# Skew



## BRobbins629 (Nov 20, 2006)

Been wanting to try this for a while.  M4 steel 1/4 x 3/4 (also have some M2 and will compare sometime), 3/4" copper pipe cap, and some left over walnut from old projects.  Mostly made with disk sander and lathe; a little help from the dremel and some hand chisels to seat the tang.  A little time consuming, but actually easier than I thought it would be.  Cuts like knife through butter and leaves an incredibly smooth surface. Think next one will have a longer handle but will turn it with this.


----------



## johncrane (Nov 20, 2006)

Well done Bruce the best part is it works great![]


----------



## JimGo (Nov 20, 2006)

Pretty sweet Bruce!  Nice job!


----------



## NavyDiver (Nov 20, 2006)

Wow! Very nice.


----------



## gerryr (Nov 20, 2006)

Very nice.  I think I might have to look into getting some tool steel.


----------



## pete00 (Nov 22, 2006)

look great nice job............pete


----------



## Rifleman1776 (Nov 22, 2006)

How did you cut the steel?
I would like to make a bowl scraper with a unique shape but don't have metal working tools.
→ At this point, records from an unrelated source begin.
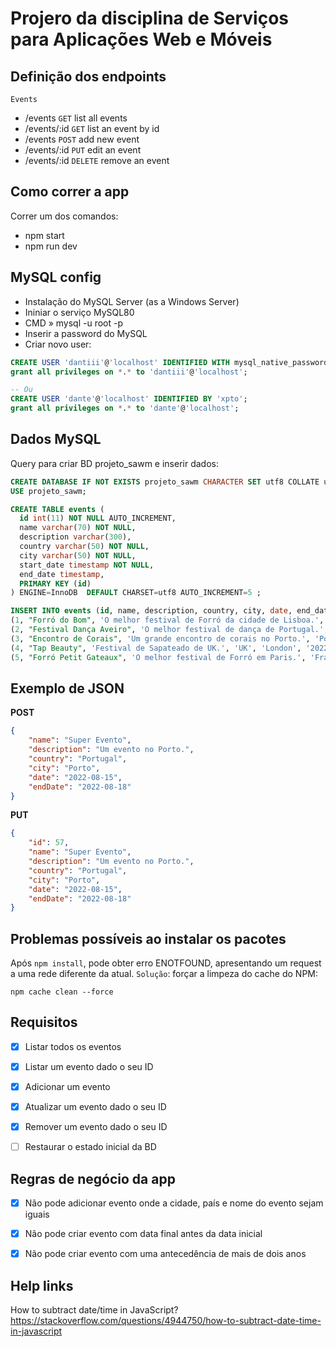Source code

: # Projero da disciplina de Serviços para Aplicações Web e Móveis


## Definição dos endpoints


`Events`
- /events           `GET` list all events
- /events/:id       `GET` list an event by id
- /events           `POST` add new event
- /events/:id       `PUT` edit an event
- /events/:id       `DELETE` remove an event


## Como correr a app


Correr um dos comandos:
- npm start
- npm run dev


## MySQL config


- Instalação do MySQL Server (as a Windows Server)
- Ininiar o serviço MySQL80
- CMD » mysql -u root -p
- Inserir a password do MySQL
- Criar novo user:
```sql
CREATE USER 'dantiii'@'localhost' IDENTIFIED WITH mysql_native_password BY 'xpto';
grant all privileges on *.* to 'dantiii'@'localhost';

-- Ou
CREATE USER 'dante'@'localhost' IDENTIFIED BY 'xpto';
grant all privileges on *.* to 'dante'@'localhost';
```

## Dados MySQL


Query para criar BD projeto_sawm e inserir dados:
```sql
CREATE DATABASE IF NOT EXISTS projeto_sawm CHARACTER SET utf8 COLLATE utf8_general_ci;
USE projeto_sawm;

CREATE TABLE events (
  id int(11) NOT NULL AUTO_INCREMENT,
  name varchar(70) NOT NULL,
  description varchar(300),
  country varchar(50) NOT NULL,
  city varchar(50) NOT NULL,
  start_date timestamp NOT NULL,
  end_date timestamp,
  PRIMARY KEY (id)
) ENGINE=InnoDB  DEFAULT CHARSET=utf8 AUTO_INCREMENT=5 ;

INSERT INTO events (id, name, description, country, city, date, end_date) VALUES
(1, "Forró do Bom", 'O melhor festival de Forró da cidade de Lisboa.', 'Portugal', 'Lisboa', '2022-06-27', null),
(2, "Festival Dança Aveiro", 'O melhor festival de dança de Portugal.', 'Portugal', 'Aveiro', '2022-08-11', '2022-08-15'),
(3, "Encontro de Corais", 'Um grande encontro de corais no Porto.', 'Portugal', 'Porto', '2022-08-15', null),
(4, "Tap Beauty", 'Festival de Sapateado de UK.', 'UK', 'London', '2022-09-10', '2022-09-11'),
(5, "Forró Petit Gateaux", 'O melhor festival de Forró em Paris.', 'France', 'Paris', '2022-11-20', null);
```


## Exemplo de JSON

**POST**
```json
{
    "name": "Super Evento",
    "description": "Um evento no Porto.",
    "country": "Portugal",
    "city": "Porto",
    "date": "2022-08-15",
    "endDate": "2022-08-18"
}
```

**PUT**
```json
{
    "id": 57,
    "name": "Super Evento",
    "description": "Um evento no Porto.",
    "country": "Portugal",
    "city": "Porto",
    "date": "2022-08-15",
    "endDate": "2022-08-18"
}
```

## Problemas possíveis ao instalar os pacotes


Após `npm install`, pode obter erro ENOTFOUND, apresentando um request a uma rede diferente da atual.
`Solução`: forçar a limpeza do cache do NPM:
```
npm cache clean --force
```


## Requisitos


- [x] Listar todos os eventos
- [x] Listar um evento dado o seu ID
- [x] Adicionar um evento
- [x] Atualizar um evento dado o seu ID
- [x] Remover um evento dado o seu ID
- [ ] Restaurar o estado inicial da BD


## Regras de negócio da app


- [x] Não pode adicionar evento onde a cidade, país e nome do evento sejam iguais
- [x] Não pode criar evento com data final antes da data inicial
- [x] Não pode criar evento com uma antecedência de mais de dois anos


## Help links

How to subtract date/time in JavaScript?  
https://stackoverflow.com/questions/4944750/how-to-subtract-date-time-in-javascript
I understand most of the high speed steels are pretty resistant to ordinary hacksaws.


----------



## BRobbins629 (Nov 22, 2006)

A colleague of mine at work and I did a mini group buy on the steel. We ordered it cut to length for a few extra dollars, but I don't see why a dremmel tool with a cutoff blade wouldn't go through it.  Everything else was shaped with a disk sander with 150 grit paper. Took some time and did wear through 2 sheets, but it can be done totally with abrasives of one kind or another, bench grinder, disk sanders, spindle sanders, dremels, or any combination.


----------